My friends, you're about to experience an expose where I'm going to show you the things that XDC Network does not want you to know. I see this as an investment that, in my experience, very likely is going to zero: extremely high risk, low potential reward, with much better investments available on the market today. I look at you as a neighbor. I've been in crypto 11 years, and I've researched thousands and thousands of altcoins. This one doesn't look good to me. That's why I'm not holding it, and I'm going to show you the research that supports that view. I bought this years ago, but then I did more research on it, at which point I sold it for things I believe are better, especially Internet Computer Protocol.
A market cap built on locked supply
If you look at XDC Network right now, according to CoinMarketCap, it sits in the top 100 cryptocurrencies and has a fully diluted market cap of $3.2 billion. To me, that means right now about half of the supply is set to get dumped on you. Half the supply is not even circulating, and I think that's terrible. I want to be in something like Bitcoin, where almost all the tokens are unlocked and the only new ones come from mining, or Ethereum, where the only new tokens come from staking. I don't want to hold something that has all these locked tokens dumping on me over time. In my experience, that is a recipe to get wrecked.
If you look at the price chart, it made its all-time high last bull market. Most coins, I've come to believe, don't have more than one bull market pump in them. It has had another pump recently, but that looks manipulated to me, and it looks useless.
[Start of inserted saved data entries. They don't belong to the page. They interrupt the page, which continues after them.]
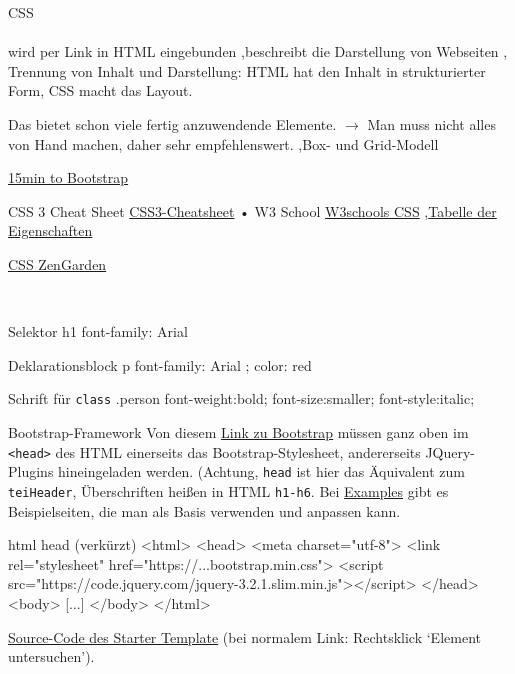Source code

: \begin{frame}{CSS}
\\
\\

wird per Link in HTML eingebunden \sep beschreibt die Darstellung von Webseiten \sep
Trennung von Inhalt und Darstellung: HTML hat den Inhalt in strukturierter Form, CSS macht das Layout.

Das  bietet schon viele fertig anzuwendende Elemente. $\to$ Man muss nicht alles von Hand machen, daher sehr empfehlenswert. \sep Box- und Grid-Modell

\href{https://tutorialzine.com/2015/10/learn-the-bootstrap-grid-in-15-minutes}{15min to Bootstrap}

CSS 3 Cheat Sheet
\href{http://www.smashingmagazine.com/wp-
content/uploads/images/css3-cheat-sheet/css3-cheat-
sheet.pdf}{CSS3-Cheatsheet}
• W3 School
\href{http://www.w3schools.com/css/}{W3schools CSS} \sep \href{http://www.w3.org/TR/CSS21/propidx.html}{Tabelle der Eigenschaften}


\href{http://www.csszengarden.com}{CSS ZenGarden}

\\

\begin{mycss}{Selektor}
h1 {
font-family: Arial
}
\end{mycss}


\begin{mycss}{Deklarationsblock}
p {
font-family: Arial ;
color: red
}
\end{mycss}

\begin{mycss}{Schrift für \texttt{class}}
.person {
    font-weight:bold;
    font-size:smaller;
    font-style:italic;
}
\end{mycss}
\end{frame}

\begin{frame}{Bootstrap-Framework}
Von diesem \href{https://getbootstrap.com/docs/4.0/getting-started/introduction/}{Link zu Bootstrap} müssen ganz oben im \texttt{<head>} des HTML einerseits das Bootstrap-Stylesheet, andererseits JQuery-Plugins hineingeladen werden.
(Achtung, \texttt{head} ist hier das Äquivalent zum \texttt{teiHeader}, Überschriften heißen in HTML \texttt{h1-h6}.
Bei \href{https://getbootstrap.com/docs/4.0/examples/}{Examples} gibt es Beispielseiten, die man als Basis verwenden und anpassen kann.
\begin{myhtml}{html head (verkürzt)}
<html>
    <head>
    <meta charset="utf-8">
    <link rel="stylesheet" href="https://...bootstrap.min.css">
    <script src="https://code.jquery.com/jquery-3.2.1.slim.min.js"></script>
    </head>
    <body> [...] </body>
</html>
\end{myhtml}
\href{view-source:https://getbootstrap.com/docs/4.0/examples/starter-template/}{Source-Code des Starter Template} (bei normalem Link: Rechtsklick `Element untersuchen').
\end{frame}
I'm going to go through the criticisms, because there are so many big, obvious problems.
First off, one of the biggest problems people point to right away is that this is not supported by major exchanges like Coinbase and Binance. You'll notice they're not on there. As big as this market cap is, it seems like they're not paying the money or playing the crypto matrix game the way most of these others are. My honest belief is that most cryptos only get to the top through lying, cheating, stealing, and paying people off. XDC doesn't even seem to be doing a good job at that, which would be fine if they had the best technology in crypto like Internet Computer Protocol does. But, in my view, they don't.
The technology versus what real-world assets actually require
Let's dive into the tech and what it can do. It's a blockchain developed to support trade finance and the tokenization of real-world assets. It's an EVM-compatible blockchain, and the claim that it uses a "state of the art" delegated proof of stake is, in my opinion, inaccurate. It is not state of the art. Internet Computer Protocol is state of the art, and everything else is just useless by comparison in my view. Here's the difference: when I say Internet Computer is state of the art, it does all this advanced work. All XDC can do is transactions, which is the same as everything else except ICP. ICP is the only crypto that, as I understand it, allows you to eliminate dependence on external hosting services. That's critically important when you're trying to be something built around real-world assets.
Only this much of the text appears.